Quanto incide il comparto del vino nell’economia di esportazione dei cibi italiani all’estero?
Prima di riconoscere quanto il vino ad oggi sia importante per l’esportazione del settore agroalimentare, bisogna ricordare che inizialmente è stato il cibo a trainare il vino italiano, soprattutto negli Stati Uniti e in Germania, così come nel Regno Unito o in Francia. Il driver importante per il successo del vino italiano è stata la ristorazione. Detto questo, non c’è dubbio che il comparto enologico attualmente abbia un valore importante nell’esportazione del cibo. L’incisività è dimostrata dai numeri: se consideriamo il consolidato dell’export del food, il 21% è riconducibile al vino e ai suoi derivati, rappresentando la fetta più importante, seguita a lunga distanza dai panificati, dai prodotti da forno e da frutta e verdura. Ma l’agroalimentare italiano, in generale, si presta all’esportazione più di qualunque altro settore.
L’ultimo decennio è stato molto importante: il vino italiano ha esteso in maniera incisiva i suoi orizzonti commerciali al di là dei confini nazionali. Quali sono i Paesi che richiedono maggiormente l’offerta vinicola italiana?
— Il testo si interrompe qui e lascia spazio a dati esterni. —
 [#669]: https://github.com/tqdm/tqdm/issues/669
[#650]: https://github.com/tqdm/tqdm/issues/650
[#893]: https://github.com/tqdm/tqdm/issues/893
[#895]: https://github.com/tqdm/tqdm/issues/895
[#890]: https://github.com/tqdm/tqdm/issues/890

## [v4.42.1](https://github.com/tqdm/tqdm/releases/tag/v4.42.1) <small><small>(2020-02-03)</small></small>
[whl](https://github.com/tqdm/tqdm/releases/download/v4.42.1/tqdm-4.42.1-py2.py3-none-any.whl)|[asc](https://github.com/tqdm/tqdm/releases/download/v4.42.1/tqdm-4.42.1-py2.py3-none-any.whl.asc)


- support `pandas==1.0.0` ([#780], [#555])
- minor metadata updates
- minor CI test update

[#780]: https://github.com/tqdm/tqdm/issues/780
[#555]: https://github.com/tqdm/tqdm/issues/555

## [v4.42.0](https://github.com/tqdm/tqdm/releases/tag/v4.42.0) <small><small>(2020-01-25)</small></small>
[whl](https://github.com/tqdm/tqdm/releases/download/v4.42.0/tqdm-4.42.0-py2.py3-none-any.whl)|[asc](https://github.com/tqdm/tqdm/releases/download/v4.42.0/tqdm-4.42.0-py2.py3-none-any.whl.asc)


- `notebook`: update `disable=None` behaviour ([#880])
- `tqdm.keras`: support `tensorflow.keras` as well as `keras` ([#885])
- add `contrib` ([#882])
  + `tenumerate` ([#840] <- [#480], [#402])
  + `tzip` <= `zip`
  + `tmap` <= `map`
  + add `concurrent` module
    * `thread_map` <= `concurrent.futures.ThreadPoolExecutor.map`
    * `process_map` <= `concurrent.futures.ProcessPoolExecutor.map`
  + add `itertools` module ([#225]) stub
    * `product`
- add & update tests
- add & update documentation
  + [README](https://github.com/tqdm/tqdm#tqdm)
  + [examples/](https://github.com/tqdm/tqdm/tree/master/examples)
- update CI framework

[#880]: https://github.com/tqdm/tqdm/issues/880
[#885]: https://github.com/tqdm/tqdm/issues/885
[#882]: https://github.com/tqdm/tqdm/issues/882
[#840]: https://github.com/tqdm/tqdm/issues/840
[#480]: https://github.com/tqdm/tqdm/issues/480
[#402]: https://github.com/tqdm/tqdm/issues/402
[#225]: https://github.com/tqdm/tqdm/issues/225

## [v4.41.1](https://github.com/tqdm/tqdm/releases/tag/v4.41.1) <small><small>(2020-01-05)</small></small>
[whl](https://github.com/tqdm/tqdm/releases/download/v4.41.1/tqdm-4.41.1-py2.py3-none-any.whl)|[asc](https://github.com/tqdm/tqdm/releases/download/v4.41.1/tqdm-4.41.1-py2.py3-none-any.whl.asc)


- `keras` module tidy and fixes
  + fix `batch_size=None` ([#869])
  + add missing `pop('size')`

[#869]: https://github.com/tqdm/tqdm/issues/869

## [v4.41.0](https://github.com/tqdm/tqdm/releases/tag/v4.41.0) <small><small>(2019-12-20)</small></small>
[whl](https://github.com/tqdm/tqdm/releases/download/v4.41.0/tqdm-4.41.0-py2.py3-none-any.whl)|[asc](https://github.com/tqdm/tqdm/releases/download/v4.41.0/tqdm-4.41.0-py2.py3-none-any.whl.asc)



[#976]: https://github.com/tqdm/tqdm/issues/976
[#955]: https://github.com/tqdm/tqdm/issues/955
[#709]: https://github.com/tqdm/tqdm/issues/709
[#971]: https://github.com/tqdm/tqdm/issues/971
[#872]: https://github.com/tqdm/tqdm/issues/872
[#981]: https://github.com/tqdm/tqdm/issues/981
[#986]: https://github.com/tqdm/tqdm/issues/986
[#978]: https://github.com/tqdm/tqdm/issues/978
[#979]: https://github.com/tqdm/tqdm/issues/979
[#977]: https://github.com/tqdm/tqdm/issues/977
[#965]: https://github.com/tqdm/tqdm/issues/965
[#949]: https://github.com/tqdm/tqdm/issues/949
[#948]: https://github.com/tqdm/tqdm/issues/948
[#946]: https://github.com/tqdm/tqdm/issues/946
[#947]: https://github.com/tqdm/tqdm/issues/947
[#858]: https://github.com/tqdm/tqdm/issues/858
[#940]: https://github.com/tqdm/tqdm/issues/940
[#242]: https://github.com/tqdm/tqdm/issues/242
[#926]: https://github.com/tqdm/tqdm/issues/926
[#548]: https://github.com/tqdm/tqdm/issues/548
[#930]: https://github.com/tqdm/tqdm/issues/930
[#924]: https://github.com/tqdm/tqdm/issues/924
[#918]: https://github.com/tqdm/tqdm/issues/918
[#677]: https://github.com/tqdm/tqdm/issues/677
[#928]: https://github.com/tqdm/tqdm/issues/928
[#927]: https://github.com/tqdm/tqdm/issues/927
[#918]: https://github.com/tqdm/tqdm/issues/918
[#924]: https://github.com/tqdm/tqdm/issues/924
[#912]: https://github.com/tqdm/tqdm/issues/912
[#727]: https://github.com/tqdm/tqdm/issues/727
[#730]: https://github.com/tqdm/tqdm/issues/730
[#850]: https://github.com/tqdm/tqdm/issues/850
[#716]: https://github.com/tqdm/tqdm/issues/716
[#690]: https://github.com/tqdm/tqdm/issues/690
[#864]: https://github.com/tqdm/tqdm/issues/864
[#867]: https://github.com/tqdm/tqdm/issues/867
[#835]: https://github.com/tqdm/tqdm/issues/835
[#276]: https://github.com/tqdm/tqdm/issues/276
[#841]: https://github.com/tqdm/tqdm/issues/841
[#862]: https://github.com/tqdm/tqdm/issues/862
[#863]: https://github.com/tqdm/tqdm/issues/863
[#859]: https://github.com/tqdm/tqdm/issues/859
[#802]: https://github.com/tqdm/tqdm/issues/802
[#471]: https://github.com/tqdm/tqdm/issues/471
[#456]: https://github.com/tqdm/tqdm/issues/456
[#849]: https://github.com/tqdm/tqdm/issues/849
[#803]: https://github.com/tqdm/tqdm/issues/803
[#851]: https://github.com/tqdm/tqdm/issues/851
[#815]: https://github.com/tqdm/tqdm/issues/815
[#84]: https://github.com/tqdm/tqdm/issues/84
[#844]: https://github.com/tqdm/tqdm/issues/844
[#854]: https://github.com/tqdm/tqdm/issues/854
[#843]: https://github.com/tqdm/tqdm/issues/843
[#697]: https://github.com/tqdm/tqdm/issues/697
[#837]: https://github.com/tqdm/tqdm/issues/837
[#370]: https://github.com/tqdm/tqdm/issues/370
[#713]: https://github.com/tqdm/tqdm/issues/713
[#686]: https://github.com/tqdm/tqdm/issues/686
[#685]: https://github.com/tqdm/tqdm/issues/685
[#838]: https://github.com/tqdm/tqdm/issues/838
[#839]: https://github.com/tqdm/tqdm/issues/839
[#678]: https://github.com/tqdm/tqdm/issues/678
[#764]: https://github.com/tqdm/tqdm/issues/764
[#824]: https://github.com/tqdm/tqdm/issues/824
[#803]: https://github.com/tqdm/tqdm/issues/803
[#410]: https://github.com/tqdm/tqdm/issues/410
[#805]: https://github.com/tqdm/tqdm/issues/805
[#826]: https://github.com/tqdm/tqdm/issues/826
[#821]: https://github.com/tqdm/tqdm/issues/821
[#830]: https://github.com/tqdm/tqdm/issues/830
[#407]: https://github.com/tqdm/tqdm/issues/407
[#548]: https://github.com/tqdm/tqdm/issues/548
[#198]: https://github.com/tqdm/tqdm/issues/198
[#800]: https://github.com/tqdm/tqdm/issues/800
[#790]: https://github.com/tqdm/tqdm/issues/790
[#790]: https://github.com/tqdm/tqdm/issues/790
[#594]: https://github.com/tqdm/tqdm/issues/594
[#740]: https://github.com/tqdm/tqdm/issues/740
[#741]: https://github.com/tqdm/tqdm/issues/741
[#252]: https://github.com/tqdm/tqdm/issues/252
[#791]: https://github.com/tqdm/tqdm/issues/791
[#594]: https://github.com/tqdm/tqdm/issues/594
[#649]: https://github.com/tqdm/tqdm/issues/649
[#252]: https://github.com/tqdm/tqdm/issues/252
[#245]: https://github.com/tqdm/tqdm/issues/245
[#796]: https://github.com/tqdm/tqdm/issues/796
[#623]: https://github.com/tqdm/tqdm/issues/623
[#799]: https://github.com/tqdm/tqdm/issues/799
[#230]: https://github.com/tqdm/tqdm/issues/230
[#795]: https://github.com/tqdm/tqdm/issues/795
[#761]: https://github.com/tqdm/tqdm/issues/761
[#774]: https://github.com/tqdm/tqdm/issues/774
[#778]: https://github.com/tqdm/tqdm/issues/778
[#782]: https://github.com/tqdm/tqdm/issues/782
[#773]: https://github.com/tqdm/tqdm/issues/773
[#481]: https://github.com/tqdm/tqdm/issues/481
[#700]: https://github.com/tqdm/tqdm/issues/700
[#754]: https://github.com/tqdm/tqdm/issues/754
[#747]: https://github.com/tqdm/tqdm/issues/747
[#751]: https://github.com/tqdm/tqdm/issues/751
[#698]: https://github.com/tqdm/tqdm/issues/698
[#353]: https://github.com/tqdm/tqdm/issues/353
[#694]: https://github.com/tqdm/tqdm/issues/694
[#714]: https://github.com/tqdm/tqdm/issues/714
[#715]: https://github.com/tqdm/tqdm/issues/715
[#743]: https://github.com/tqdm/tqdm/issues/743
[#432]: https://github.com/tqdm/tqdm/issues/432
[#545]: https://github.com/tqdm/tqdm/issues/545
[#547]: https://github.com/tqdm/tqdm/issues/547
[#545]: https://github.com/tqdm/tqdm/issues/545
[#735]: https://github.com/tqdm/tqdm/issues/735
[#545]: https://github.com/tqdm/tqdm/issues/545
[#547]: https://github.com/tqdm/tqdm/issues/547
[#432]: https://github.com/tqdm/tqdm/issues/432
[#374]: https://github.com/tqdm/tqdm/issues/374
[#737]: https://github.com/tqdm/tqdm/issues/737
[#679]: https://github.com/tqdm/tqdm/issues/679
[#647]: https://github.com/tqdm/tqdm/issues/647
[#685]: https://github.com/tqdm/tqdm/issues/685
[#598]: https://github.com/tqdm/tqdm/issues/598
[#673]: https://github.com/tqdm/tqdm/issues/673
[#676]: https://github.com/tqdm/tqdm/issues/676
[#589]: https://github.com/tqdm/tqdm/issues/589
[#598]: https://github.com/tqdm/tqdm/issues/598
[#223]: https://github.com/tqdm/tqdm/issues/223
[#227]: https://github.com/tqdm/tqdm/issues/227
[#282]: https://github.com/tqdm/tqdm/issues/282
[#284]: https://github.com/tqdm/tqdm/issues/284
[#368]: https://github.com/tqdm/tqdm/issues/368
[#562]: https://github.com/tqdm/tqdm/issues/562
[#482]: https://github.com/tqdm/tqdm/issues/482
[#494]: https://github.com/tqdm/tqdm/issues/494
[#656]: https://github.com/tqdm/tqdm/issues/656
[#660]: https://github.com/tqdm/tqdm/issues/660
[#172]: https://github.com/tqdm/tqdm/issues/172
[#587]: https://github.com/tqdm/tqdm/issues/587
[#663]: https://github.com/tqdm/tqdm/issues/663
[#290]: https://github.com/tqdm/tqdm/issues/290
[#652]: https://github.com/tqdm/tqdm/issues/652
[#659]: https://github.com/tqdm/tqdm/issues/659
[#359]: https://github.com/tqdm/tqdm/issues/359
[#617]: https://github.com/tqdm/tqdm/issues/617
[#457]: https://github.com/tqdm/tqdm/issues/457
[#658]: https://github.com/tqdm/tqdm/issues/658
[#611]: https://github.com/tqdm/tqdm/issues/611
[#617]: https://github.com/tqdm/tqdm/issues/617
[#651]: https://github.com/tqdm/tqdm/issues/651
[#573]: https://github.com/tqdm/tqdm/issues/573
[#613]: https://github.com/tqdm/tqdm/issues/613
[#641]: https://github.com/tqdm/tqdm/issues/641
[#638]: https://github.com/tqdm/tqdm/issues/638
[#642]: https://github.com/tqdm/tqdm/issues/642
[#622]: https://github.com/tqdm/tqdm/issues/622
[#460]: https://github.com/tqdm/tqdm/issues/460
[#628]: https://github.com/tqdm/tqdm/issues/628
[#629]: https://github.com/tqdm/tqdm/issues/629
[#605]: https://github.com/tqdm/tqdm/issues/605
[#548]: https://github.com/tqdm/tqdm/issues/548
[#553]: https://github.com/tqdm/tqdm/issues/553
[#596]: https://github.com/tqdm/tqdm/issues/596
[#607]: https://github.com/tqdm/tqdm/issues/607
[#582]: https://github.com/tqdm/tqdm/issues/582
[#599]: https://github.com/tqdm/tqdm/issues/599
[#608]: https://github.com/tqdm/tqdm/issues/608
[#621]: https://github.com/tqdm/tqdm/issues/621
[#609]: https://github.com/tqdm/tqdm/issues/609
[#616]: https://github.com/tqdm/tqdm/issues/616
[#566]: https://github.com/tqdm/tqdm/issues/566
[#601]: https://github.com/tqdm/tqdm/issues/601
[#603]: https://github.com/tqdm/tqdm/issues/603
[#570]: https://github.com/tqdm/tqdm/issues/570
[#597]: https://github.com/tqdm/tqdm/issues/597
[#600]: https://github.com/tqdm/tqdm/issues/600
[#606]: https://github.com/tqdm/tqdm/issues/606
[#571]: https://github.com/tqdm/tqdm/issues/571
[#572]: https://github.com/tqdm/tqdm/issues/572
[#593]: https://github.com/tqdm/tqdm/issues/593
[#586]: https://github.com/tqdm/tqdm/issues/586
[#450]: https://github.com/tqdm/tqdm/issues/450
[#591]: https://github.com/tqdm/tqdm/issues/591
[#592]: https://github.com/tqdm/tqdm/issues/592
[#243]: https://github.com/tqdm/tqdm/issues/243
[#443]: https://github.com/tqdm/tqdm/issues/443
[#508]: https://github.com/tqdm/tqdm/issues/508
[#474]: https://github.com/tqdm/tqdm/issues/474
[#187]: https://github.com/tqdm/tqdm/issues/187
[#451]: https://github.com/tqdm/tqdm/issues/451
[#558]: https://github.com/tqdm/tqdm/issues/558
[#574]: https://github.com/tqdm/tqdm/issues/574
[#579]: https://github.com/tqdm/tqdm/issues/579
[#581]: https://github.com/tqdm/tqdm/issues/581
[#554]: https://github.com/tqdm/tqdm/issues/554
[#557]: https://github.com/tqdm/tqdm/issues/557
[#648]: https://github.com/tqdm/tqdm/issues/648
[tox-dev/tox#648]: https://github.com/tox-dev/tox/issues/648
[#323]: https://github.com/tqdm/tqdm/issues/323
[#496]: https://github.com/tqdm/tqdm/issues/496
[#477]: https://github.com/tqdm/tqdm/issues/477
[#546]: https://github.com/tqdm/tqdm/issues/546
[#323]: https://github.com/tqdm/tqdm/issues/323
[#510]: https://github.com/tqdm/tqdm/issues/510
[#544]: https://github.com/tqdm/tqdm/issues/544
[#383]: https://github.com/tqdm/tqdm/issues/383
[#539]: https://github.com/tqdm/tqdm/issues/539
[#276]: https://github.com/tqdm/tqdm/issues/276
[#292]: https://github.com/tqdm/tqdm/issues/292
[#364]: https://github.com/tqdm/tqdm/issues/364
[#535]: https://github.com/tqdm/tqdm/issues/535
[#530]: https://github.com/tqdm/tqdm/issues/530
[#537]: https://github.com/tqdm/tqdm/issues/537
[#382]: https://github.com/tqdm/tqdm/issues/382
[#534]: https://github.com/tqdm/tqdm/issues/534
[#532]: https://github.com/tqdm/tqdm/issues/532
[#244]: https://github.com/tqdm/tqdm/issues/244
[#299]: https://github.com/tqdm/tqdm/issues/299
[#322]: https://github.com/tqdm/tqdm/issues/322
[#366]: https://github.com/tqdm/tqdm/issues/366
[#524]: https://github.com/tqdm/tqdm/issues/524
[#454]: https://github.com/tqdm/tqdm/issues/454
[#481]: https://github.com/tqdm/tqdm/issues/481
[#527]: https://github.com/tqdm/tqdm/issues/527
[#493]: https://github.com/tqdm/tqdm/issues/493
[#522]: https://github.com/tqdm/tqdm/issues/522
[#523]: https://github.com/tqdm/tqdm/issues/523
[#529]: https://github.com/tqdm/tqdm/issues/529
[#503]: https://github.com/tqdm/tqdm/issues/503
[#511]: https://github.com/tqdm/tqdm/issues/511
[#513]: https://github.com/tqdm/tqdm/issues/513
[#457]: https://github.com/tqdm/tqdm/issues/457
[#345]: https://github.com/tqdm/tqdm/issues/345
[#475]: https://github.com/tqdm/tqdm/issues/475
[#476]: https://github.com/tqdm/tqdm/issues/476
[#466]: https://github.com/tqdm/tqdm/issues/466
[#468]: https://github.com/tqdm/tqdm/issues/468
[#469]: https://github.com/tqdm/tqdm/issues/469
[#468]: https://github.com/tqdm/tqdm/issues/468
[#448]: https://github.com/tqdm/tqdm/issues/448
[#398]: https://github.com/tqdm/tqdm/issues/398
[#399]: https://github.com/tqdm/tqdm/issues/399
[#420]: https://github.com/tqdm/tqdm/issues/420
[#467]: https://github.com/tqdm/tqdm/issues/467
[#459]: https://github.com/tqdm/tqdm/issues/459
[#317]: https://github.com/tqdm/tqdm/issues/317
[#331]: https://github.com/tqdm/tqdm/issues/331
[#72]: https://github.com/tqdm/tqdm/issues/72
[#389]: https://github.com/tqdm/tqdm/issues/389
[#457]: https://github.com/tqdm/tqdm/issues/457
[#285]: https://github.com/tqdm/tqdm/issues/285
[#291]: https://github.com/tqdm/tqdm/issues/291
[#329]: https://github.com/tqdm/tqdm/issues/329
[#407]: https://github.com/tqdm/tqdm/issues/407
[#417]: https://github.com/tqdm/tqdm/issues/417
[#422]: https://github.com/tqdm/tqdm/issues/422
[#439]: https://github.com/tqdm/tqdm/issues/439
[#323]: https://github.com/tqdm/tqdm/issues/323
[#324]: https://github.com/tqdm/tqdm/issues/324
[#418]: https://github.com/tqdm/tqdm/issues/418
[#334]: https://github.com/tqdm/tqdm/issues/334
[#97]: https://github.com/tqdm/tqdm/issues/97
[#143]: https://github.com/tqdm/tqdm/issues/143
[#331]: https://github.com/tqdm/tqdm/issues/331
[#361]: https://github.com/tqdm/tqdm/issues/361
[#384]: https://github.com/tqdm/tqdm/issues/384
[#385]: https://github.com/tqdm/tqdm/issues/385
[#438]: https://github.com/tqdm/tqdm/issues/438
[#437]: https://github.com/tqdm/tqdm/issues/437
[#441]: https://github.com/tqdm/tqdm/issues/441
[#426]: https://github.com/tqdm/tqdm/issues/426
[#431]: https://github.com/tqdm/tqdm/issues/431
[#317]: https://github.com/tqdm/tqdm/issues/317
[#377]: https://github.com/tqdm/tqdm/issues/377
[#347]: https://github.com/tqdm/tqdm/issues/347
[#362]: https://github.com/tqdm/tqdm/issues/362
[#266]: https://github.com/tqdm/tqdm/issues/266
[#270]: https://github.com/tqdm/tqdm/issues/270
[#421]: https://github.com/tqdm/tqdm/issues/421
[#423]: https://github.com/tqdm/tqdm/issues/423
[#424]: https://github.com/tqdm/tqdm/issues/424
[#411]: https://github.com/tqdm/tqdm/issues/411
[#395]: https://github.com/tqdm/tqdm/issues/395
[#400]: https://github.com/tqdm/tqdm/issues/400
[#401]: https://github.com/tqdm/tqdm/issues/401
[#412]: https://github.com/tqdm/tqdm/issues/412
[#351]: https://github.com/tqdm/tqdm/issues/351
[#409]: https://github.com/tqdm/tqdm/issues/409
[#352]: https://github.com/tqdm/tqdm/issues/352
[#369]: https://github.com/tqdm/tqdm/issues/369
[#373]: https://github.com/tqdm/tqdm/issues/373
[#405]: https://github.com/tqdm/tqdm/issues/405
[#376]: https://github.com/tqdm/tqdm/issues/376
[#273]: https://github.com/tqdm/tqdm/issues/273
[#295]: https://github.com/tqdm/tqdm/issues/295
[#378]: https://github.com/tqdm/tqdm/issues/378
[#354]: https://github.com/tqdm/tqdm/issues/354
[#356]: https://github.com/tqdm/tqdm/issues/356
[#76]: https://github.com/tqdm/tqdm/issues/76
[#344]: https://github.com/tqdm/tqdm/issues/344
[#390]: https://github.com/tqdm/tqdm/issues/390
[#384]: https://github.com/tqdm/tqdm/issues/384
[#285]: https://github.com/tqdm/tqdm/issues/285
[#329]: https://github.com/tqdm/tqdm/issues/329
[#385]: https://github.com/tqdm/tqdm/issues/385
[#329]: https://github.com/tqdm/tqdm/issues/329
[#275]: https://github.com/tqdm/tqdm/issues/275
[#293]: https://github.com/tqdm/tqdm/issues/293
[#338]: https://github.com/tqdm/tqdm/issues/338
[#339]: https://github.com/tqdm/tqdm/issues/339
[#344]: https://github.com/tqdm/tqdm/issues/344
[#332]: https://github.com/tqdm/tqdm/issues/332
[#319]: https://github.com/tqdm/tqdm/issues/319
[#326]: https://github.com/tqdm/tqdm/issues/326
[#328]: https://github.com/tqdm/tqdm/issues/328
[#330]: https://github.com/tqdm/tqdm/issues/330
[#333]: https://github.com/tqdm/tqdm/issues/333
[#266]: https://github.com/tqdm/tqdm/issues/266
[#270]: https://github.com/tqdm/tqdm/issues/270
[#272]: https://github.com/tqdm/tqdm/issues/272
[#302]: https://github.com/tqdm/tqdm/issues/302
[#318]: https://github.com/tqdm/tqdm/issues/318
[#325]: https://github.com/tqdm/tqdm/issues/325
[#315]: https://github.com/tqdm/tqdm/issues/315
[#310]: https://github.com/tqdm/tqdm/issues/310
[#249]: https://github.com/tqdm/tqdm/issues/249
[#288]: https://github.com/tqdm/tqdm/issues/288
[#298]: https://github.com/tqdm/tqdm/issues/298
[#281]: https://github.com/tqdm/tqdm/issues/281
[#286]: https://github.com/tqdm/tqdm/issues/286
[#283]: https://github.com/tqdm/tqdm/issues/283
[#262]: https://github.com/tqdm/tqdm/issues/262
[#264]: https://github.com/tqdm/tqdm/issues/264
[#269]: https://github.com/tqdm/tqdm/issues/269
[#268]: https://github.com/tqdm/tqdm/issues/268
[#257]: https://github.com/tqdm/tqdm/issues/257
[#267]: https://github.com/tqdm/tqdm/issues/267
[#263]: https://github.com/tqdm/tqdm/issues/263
Gli Stati Uniti rappresentano il nostro primo mercato cliente per valore, registrando una crescita del 13,6%, a cui si aggiunge un incremento del 6,3% in volume. La Germania è invece il nostro primo cliente per volumi, secondo agli Stati Uniti per valore. Nel mercato tedesco, però, la situazione – anche se non è drammatica – ha subito un cambiamento: si è rilevata infatti una leggera flessione sia in volume che in valore, dimostrando che l’Europa continentale non è ad oggi in grandissima forma. Una situazione specifica la sia ha nel Regno Unito, dove – in particolare per effetto del prosecco – si registra un trend di crescita che corrisponde al 5,4% in quantità e a un 8,6% in valore. Altri Paesi interessati e interessanti per il vino italiano sono i Paesi nordici – Norvegia, Svezia, Danimarca e Finlandia – dove il vino italiano, e in particolare quello delle regioni del Triveneto, ha avuto un notevole exploit, tanto da assumere una posizione di primato, in particolare per i vini rossi.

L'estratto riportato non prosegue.